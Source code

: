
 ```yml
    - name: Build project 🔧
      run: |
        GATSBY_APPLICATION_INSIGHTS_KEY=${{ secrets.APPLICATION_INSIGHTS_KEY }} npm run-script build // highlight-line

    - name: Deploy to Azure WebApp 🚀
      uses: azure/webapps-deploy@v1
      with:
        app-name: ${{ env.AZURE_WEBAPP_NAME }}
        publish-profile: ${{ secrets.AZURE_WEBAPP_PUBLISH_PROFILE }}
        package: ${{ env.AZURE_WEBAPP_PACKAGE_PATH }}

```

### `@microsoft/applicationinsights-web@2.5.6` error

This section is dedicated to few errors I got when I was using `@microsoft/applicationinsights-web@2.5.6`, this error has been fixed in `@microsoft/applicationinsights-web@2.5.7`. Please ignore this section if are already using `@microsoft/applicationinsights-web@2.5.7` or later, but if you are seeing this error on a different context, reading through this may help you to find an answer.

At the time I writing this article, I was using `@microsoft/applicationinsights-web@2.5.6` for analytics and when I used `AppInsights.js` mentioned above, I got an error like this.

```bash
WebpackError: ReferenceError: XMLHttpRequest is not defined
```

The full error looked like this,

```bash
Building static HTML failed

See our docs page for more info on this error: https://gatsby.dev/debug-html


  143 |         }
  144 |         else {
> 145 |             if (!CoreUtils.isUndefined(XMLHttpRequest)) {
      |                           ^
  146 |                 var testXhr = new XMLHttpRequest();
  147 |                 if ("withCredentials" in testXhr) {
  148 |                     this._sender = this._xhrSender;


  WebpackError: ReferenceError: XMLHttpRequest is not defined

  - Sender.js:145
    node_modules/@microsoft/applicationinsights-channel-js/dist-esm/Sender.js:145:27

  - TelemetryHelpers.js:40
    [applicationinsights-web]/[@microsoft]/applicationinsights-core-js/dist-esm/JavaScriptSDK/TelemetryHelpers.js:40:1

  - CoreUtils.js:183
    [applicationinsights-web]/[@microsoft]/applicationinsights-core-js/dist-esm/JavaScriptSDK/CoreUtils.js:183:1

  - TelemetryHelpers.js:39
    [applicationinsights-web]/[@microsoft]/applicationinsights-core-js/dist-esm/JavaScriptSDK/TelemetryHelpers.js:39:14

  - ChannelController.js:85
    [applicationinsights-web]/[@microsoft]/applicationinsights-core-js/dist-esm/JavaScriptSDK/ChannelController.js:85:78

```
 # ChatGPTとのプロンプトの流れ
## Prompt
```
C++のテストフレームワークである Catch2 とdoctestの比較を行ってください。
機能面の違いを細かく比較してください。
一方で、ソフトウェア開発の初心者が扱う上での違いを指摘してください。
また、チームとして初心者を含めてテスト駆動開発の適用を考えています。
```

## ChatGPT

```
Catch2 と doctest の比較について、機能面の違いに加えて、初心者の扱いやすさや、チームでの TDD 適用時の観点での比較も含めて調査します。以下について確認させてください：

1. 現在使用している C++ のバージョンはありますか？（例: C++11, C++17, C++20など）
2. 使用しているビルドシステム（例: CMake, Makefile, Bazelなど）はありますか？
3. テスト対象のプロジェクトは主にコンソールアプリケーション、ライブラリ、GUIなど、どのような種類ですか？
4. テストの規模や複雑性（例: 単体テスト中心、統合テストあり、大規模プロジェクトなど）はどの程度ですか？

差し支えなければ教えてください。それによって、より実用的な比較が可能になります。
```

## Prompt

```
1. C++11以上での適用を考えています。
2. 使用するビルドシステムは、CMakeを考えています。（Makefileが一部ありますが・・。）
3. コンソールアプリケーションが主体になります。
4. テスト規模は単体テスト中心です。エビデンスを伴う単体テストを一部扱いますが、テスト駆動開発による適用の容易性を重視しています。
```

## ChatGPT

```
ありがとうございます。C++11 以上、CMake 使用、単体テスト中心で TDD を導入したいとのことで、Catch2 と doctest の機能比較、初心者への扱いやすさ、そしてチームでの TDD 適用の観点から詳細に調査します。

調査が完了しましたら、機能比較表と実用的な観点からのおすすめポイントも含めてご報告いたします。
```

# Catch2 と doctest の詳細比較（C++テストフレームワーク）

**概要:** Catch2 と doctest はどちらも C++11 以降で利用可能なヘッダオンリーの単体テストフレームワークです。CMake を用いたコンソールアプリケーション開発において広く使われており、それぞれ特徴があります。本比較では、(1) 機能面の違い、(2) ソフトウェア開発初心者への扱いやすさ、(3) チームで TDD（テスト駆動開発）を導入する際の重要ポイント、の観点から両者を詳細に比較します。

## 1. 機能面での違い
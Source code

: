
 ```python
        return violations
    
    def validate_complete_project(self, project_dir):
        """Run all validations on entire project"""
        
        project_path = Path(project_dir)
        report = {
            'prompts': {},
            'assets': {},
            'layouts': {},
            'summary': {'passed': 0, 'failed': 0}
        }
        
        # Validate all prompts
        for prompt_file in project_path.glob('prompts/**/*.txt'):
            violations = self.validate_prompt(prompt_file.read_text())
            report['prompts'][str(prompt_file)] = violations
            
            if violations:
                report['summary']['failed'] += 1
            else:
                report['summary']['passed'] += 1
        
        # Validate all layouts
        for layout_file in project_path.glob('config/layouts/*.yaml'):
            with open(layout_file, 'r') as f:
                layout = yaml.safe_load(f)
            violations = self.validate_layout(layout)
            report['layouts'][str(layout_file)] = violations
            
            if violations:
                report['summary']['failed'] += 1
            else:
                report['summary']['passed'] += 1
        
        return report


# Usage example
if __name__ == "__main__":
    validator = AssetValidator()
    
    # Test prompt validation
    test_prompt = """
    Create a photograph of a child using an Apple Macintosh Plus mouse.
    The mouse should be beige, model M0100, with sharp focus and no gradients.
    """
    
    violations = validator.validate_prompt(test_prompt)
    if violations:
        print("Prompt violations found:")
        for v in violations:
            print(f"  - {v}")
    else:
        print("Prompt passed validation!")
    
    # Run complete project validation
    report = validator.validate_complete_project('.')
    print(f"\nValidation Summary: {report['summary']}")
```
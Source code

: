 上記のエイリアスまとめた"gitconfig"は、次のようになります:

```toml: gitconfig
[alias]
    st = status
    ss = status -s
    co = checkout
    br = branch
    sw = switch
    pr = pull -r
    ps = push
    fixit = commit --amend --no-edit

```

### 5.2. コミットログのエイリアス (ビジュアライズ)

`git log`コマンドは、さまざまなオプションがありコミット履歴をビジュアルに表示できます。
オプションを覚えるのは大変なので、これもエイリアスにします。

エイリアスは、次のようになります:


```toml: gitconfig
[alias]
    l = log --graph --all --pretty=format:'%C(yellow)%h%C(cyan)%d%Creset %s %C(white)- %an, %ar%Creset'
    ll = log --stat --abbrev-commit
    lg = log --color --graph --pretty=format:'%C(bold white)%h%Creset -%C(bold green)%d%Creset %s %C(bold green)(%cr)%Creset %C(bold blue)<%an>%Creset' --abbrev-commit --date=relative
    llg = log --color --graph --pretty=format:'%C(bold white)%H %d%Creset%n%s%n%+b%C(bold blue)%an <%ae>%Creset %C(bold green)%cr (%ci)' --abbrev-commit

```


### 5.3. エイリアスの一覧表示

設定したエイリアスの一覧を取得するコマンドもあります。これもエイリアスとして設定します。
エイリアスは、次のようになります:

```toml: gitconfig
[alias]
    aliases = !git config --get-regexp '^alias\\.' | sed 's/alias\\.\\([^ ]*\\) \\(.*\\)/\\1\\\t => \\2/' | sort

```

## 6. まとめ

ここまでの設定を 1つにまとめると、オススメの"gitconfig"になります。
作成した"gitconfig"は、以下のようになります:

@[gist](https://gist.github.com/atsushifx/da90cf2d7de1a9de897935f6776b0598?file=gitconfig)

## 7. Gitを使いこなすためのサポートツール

-.-.-

▶ Exercise goal:
Exactly reproduce the lines from the one containing "### 5.3. エイリアスの一覧表示" through the end of the records, and only those lines.

▶ Written answer:
### 5.3. エイリアスの一覧表示

設定したエイリアスの一覧を取得するコマンドもあります。これもエイリアスとして設定します。
エイリアスは、次のようになります:

```toml: gitconfig
[alias]
    aliases = !git config --get-regexp '^alias\\.' | sed 's/alias\\.\\([^ ]*\\) \\(.*\\)/\\1\\\t => \\2/' | sort

```

## 6. まとめ

ここまでの設定を 1つにまとめると、オススメの"gitconfig"になります。
作成した"gitconfig"は、以下のようになります:

@[gist](https://gist.github.com/atsushifx/da90cf2d7de1a9de897935f6776b0598?file=gitconfig)

## 7. Gitを使いこなすためのサポートツール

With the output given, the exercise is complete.